Maison Margiela – Artisanal Collection 2021

Maison Margiela – Artisanal Collection 2021

Alchemy is a transformative process that challenges science and time. Driven by human instinct, it aspires to alter the forces of nature. For the 2021 Artisanal co-ed collection, Maison Margiela studies the desires of a new utopian youth connected to the circles of life, time and nature.

Creative director John Galliano identifies in the contemporary age of emergence a hankering for security found in generational objects imbued with history: that, which has been weather-beaten, blanched by moonlight, and suffused with soul by the passage of time. Through the grammar of haute couture, the quest is expressed in the alternative notion of neo-alchemy: the search for authenticity through scientific transmutations of shapes and textures of familiar garments, realised through harmonious dialogue with the natural elements.

The collection unfolds in the feature film A Folk Horror Tale, directed by Olivier Dahan and based on an original concept by John Galliano. Underpinned by the powers of time and nature, it is a story of instinct, community, and transformation. Created in symbiosis, the film’s narrative is woven into the collection itself, depicted in motifs in the lining of garments, the embroideries of knits, and the adornments of boots. Every inch of the collection is intricately crafted by hand, exercising painstaking haute couture techniques developed in the Artisanal ateliers. Charging pieces with character and history, these transformative methods are echoed in the alchemistic process that defines the predominant silhouettes, textures and palette of the collection: Essorage, a new Maison Margiela technique wherein familiar garments – often made from vintage or deadstock fabrics – are scaled up eight to twelve times only to be wrung into new shapes through Artisanal size-compressing enzymeand stonewash treatments. In the process, fabrics erode and reveal their true colours.
The practice is applied to icons of permanence: Maison Margiela’s Loden overcoat, vintage denim jacket, and t-shirt. Worn and re-worn through time, each garment has been ascribed and re-ascribed to those, who made it their own.

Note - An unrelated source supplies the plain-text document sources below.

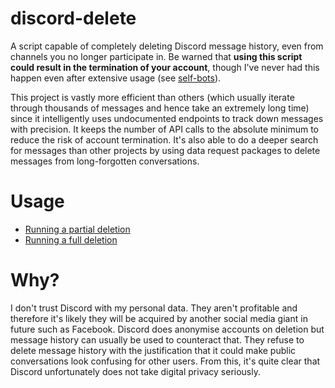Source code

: # discord-delete
A script capable of completely deleting Discord message history, even from channels you no longer participate in. Be warned that **using this script could result in the termination of your account**, though I've never had this happen even after extensive usage (see [self-bots](https://support.discordapp.com/hc/en-us/articles/115002192352-Automated-user-accounts-self-bots-)).

This project is vastly more efficient than others (which usually iterate through thousands of messages and hence take an extremely long time) since it intelligently uses undocumented endpoints to track down messages with precision. It keeps the number of API calls to the absolute minimum to reduce the risk of account termination. It's also able to do a deeper search for messages than other projects by using data request packages to delete messages from long-forgotten conversations.

# Usage
- [Running a partial deletion](https://github.com/c-edw/discord-delete/wiki/Running-a-partial-deletion)
- [Running a full deletion](https://github.com/c-edw/discord-delete/wiki/Running-a-full-deletion)

# Why?
I don't trust Discord with my personal data. They aren't profitable and therefore it's likely they will be acquired by another social media giant in future such as Facebook. Discord does anonymise accounts on deletion but message history can usually be used to counteract that. They refuse to delete message history with the justification that it could make public conversations look confusing for other users. From this, it's quite clear that Discord unfortunately does not take digital privacy seriously.
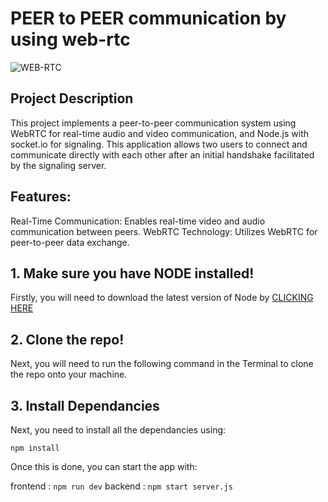 # PEER to PEER communication by using web-rtc

![WEB-RTC](resume-screenshot.jpg?raw=true "PAPA React JS Portfolio Stater Pack ")

<!-- ### <a href="https://669e9d080c86fb1064954aae--soft-begonia-4eba06.netlify.app/">LIVE DEMO</a> -->

## Project Description

This project implements a peer-to-peer communication system using WebRTC for real-time audio and video communication, and Node.js with socket.io for signaling. This application allows two users to connect and communicate directly with each other after an initial handshake facilitated by the signaling server.

## Features:
Real-Time Communication: Enables real-time video and audio communication between peers.
WebRTC Technology: Utilizes WebRTC for peer-to-peer data exchange.

## 1. Make sure you have NODE installed!

Firstly, you will need to download the latest version of Node by <a href="https://nodejs.org/en/download/">CLICKING HERE</a>

## 2. Clone the repo!

Next, you will need to run the following command in the Terminal to clone the repo onto your machine.



## 3. Install Dependancies

Next, you need to install all the dependancies using:

`npm install`

Once this is done, you can start the app with:

frontend : `npm run dev`
backend : `npm start server.js`



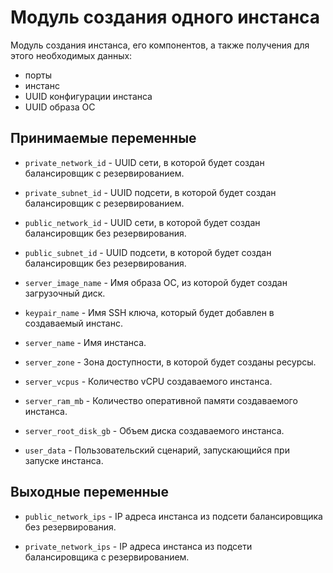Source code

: # Модуль создания одного инстанса

Модуль создания инстанса, его компонентов, а также получения для этого необходимых данных:
- порты
- инстанс
- UUID конфигурации инстанса
- UUID образа ОС

## Принимаемые переменные

  * `private_network_id` - UUID сети, в которой будет создан балансировщик с резервированием.

  * `private_subnet_id` - UUID подсети, в которой будет создан балансировщик с резервированием.

  * `public_network_id` - UUID сети, в которой будет создан балансировщик без резервирования.

  * `public_subnet_id` - UUID подсети, в которой будет создан балансировщик без резервирования.

  * `server_image_name` - Имя образа ОС, из которой будет создан загрузочный диск.

  * `keypair_name` - Имя SSH ключа, который будет добавлен в создаваемый инстанс.

  * `server_name` - Имя инстанса.

  * `server_zone` - Зона доступности, в которой будет созданы ресурсы.

  * `server_vcpus` - Количество vCPU создаваемого инстанса.

  * `server_ram_mb` - Количество оперативной памяти создаваемого инстанса.

  * `server_root_disk_gb` - Объем диска создаваемого инстанса.

  * `user_data` - Пользовательский сценарий, запускающийся при запуске инстанса.

## Выходные переменные

  * `public_network_ips` - IP адреса инстанса из подсети балансировщика без резервирования.

  * `private_network_ips` - IP адреса инстанса из подсети балансировщика с резервированием.
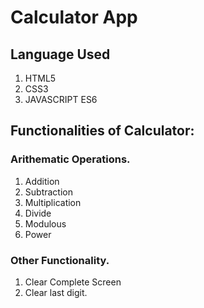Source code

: # Calculator App

## Language Used
1. HTML5
2. CSS3
3. JAVASCRIPT ES6

## Functionalities of Calculator:
### Arithematic Operations.
1. Addition
2. Subtraction
3. Multiplication
4. Divide
5. Modulous
6. Power
### Other Functionality.
1. Clear Complete Screen
2. Clear last digit.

Through the technique of decortiqué, these staples appear as new apparitions, cut in the memory of swimwear, bustiers, or their own original form. Similarly, through Anonymity of the Lining cutting, skirts and suits are transformed into new but familiar manifestations using their own lining. The alchemistic processes intensify a reconnection with nature as an ancient representation of peace, a sentiment that resonates in codes native to the maritime and coastal wardrobes. The creed of the utopian youth, this nature-centric instinct is expressed in animal symbols – conveyed in masks and embroideries on underwear – drawing on the anthropomorphosis observed in fables passed down through generations.

Collaborations
Creative director John Galliano invites three artists to collaborate on pieces in the collection.
A blue wool jumper interwoven with antique newspapers through hand-embroidery is created with Celia Pym. A hand-made stained mirror fragment dress with leather lacing is created with Hélène Vitali. Recicla white rubber waders spliced with wooden Tabi clogs have been hand-painted by Anna Sokolova, who created contemporary illustrations in the style of Delft Blue, distorting its classic imagery into motifs that look pretty from afar but reveal a more sinister reality when studied in detail.

Palette
The enzyme- and stonewashing treatments applied to garments throughout the collection determine the palette. Colours informed by the Dutch Renaissance become discoloured as if touched by the forces of nature and time: thunderous, windswept, and maritime.
Lavender, peach, sage, light blue and ecru are contrasted by navy, dark greens, greys and black. Delft blue appears in patterns.

Accessories
Artisanal wooden clogs created by traditional craftsmen set the foundation for shoes and boots. The Recicla Tabi Clog Wader splices the properties of the fisherman’s wader, the clog, and Maison Margiela’s split-toed Tabi shoe. Here, sourced waders are treated with several layers of paint, creating an aged and worn texture, before their soles are cut off and the upper manually stapled onto the wooden clog base with a hand-cut Tabi split.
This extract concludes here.